On le voit, je prenais plaisir aux propos de M. Delavigne. Sous cette
fleur de bonne compagnie, qui leur donnait tant de charme, je
retrouvais un type en quelque sorte national, sentencieux, aimant a
moraliser, vaniteux, au moment meme qu'il meprisait le plus son
caractere et son etat; avec cela, sentimental et toujours decu par
quelque chose. Deux ou trois journaux trainaient dans sa boutique,
dont j'ai su depuis qu'il ne lisait que les renseignements mondains.

--Monsieur Salerne, me disait-il, voyez-vous, ce que j'aurais aime dans
la vie, moi, c'est la societe des gens du monde. Je n'etais pas ne
pour remplir un role social aussi infime.

Et il repetait comme un morceau poetique, comme le refrain d'une
romance, un echo recueilli dans _le Gaulois_ ou dans _Excelsior:_
"Grand bal hier donne chez la princesse Lannes..."
Ses distractions etaient honnetes il se plaisait a passer la soiree au
cinema ou au cafe-concert. Et souvent, en me faisant la barbe, me
chantait-il quelque couplet tendre ou galant, d'une voix juste, mais un
peu chevrotante.
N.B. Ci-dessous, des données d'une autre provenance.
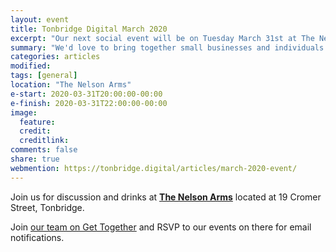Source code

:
 ```yaml
---
layout: event
title: Tonbridge Digital March 2020
excerpt: "Our next social event will be on Tuesday March 31st at The Nelson Arms"
summary: "We'd love to bring together small businesses and individuals throughout Tonbridge looking to chat about all aspects of their digital strategy. Whether you're working in technology, the Web or a complete novice/outsider looking for advice then please come along."
categories: articles
modified:
tags: [general]
location: "The Nelson Arms"
e-start: 2020-03-31T20:00:00-00:00
e-finish: 2020-03-31T22:00:00-00:00
image:
  feature:
  credit:
  creditlink:
comments: false
share: true
webmention: https://tonbridge.digital/articles/march-2020-event/
---
```

Join us for discussion and drinks at **[The Nelson Arms](http://thenelsonarms.com/)** located at 19 Cromer Street, Tonbridge.

Join [our team on Get Together](https://gettogether.community/tonbridge-digital/) and RSVP to our events on there for email notifications.
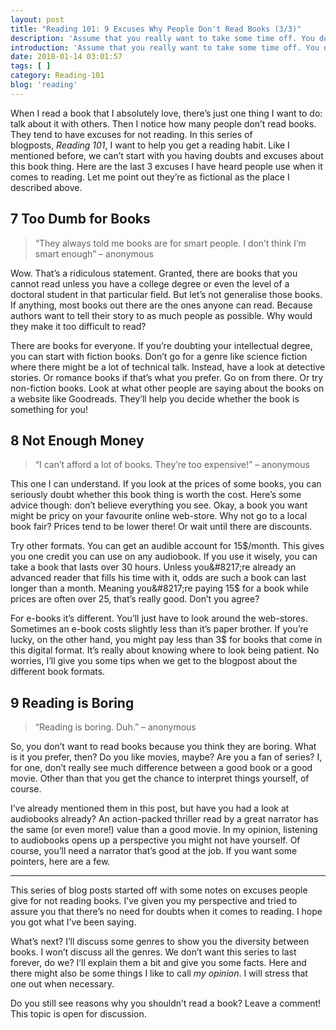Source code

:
 ```yaml
---
layout: post
title: "Reading 101: 9 Excuses Why People Don't Read Books (3/3)"
description: 'Assume that you really want to take some time off. You don&#8217;t really have the money to travel far and every place you can think of that is reachable, is filled with people you know. All you want is to relax and not be disturbed. Well, do I have the place for you! It&#8217;s a place you can make up yourself and you don&#8217;t have to travel far to get there. Bear with me!'
introduction: 'Assume that you really want to take some time off. You don&#8217;t really have the money to travel far and every place you can think of that is reachable, is filled with people you know. All you want is to relax and not be disturbed. Well, do I have the place for you! It&#8217;s a place you can make up yourself and you don&#8217;t have to travel far to get there. Bear with me!'
date: 2018-01-14 03:01:57
tags: [ ]
category: Reading-101
blog: 'reading'
---
```

When I read a book that I absolutely love, there’s just one thing I want to do: talk about it with others. Then I notice how many people don’t read books. They tend to have excuses for not reading. In this series of blogposts, _Reading 101_, I want to help you get a reading habit. Like I mentioned before, we can’t start with you having doubts and excuses about this book thing. Here are the last 3 excuses I have heard people use when it comes to reading. Let me point out they’re as fictional as the place I described above.

## 7 Too Dumb for Books

> &#8220;They always told me books are for smart people. I don&#8217;t think I&#8217;m smart enough&#8221; &#8211; anonymous

Wow. That&#8217;s a ridiculous statement. Granted, there are books that you cannot read unless you have a college degree or even the level of a doctoral student in that particular field. But let&#8217;s not generalise those books. If anything, most books out there are the ones anyone can read. Because authors want to tell their story to as much people as possible. Why would they make it too difficult to read?

There are books for everyone. If you&#8217;re doubting your intellectual degree, you can start with fiction books. Don&#8217;t go for a genre like science fiction where there might be a lot of technical talk. Instead, have a look at detective stories. Or romance books if that&#8217;s what you prefer. Go on from there. Or try non-fiction books. Look at what other people are saying about the books on a website like Goodreads. They&#8217;ll help you decide whether the book is something for you!

## 8 Not Enough Money

> &#8220;I can&#8217;t afford a lot of books. They&#8217;re too expensive!&#8221; &#8211; anonymous

This one I can understand. If you look at the prices of some books, you can seriously doubt whether this book thing is worth the cost. Here&#8217;s some advice though: don&#8217;t believe everything you see. Okay, a book you want might be pricy on your favourite online web-store. Why not go to a local book fair? Prices tend to be lower there! Or wait until there are discounts.

Try other formats. You can get an audible account for 15$/month. This gives you one credit you can use on any audiobook. If you use it wisely, you can take a book that lasts over 30 hours. Unless you&#8217;re already an advanced reader that fills his time with it, odds are such a book can last longer than a month. Meaning you&#8217;re paying 15$ for a book while prices are often over 25, that&#8217;s really good. Don&#8217;t you agree?

For e-books it&#8217;s different. You&#8217;ll just have to look around the web-stores. Sometimes an e-book costs slightly less than it&#8217;s paper brother. If you&#8217;re lucky, on the other hand, you might pay less than 3$ for books that come in this digital format. It&#8217;s really about knowing where to look being patient. No worries, I&#8217;ll give you some tips when we get to the blogpost about the different book formats.

## 9 Reading is Boring

> &#8220;Reading is boring. Duh.&#8221; &#8211; anonymous

So, you don&#8217;t want to read books because you think they are boring. What is it you prefer, then? Do you like movies, maybe? Are you a fan of series? I, for one, don&#8217;t really see much difference between a good book or a good movie. Other than that you get the chance to interpret things yourself, of course.

I&#8217;ve already mentioned them in this post, but have you had a look at audiobooks already? An action-packed thriller read by a great narrator has the same (or even more!) value than a good movie. In my opinion, listening to audiobooks opens up a perspective you might not have yourself. Of course, you&#8217;ll need a narrator that&#8217;s good at the job. If you want some pointers, here are a few.

<hr/>

This series of blog posts started off with some notes on excuses people give for not reading books. I&#8217;ve given you my perspective and tried to assure you that there&#8217;s no need for doubts when it comes to reading. I hope you got what I&#8217;ve been saying.

What&#8217;s next? I&#8217;ll discuss some genres to show you the diversity between books. I won&#8217;t discuss all the genres. We don&#8217;t want this series to last forever, do we? I&#8217;ll explain them a bit and give you some facts. Here and there might also be some things I like to call <em>my opinion</em>. I will stress that one out when necessary.

Do you still see reasons why you shouldn&#8217;t read a book? Leave a comment! This topic is open for discussion.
Le printemps venu, chaque dimanche, il courait la
banlieue, sans doute avec d'aimables personnes, dont il n'osait pas me
parler autrement que par des allusions mysterieuses; et le lundi, je
voyais sa boutique toute fleurie de ces grandes branches de lilas, que
la poussiere et les cahots du chemin de fer ont fripees et qui pendent.

--J'ai la superstition du lilas, me confiait-il alors, celle du muguet
aussi. Quand j'en cueille, - et je sais ce que les desillusions ont de
plus amer, monsieur, - eh bien! je ne peux pas croire que l'amour ne
finira pas par me rendre heureux! J'ai un ami a _La Promenade de
Venus,_ qui me raille quand je parle ainsi, mais est-ce un mal que de
garder sa pointe d'illusion? Je peux vous avouer cela, n'est-ce pas?
Monsieur, car je vous connais bien, malgre votre reserve, vous etes un
delicat comme moi!

Avouez-le, comment n'eusse-je pas ete flatte par une telle appreciation?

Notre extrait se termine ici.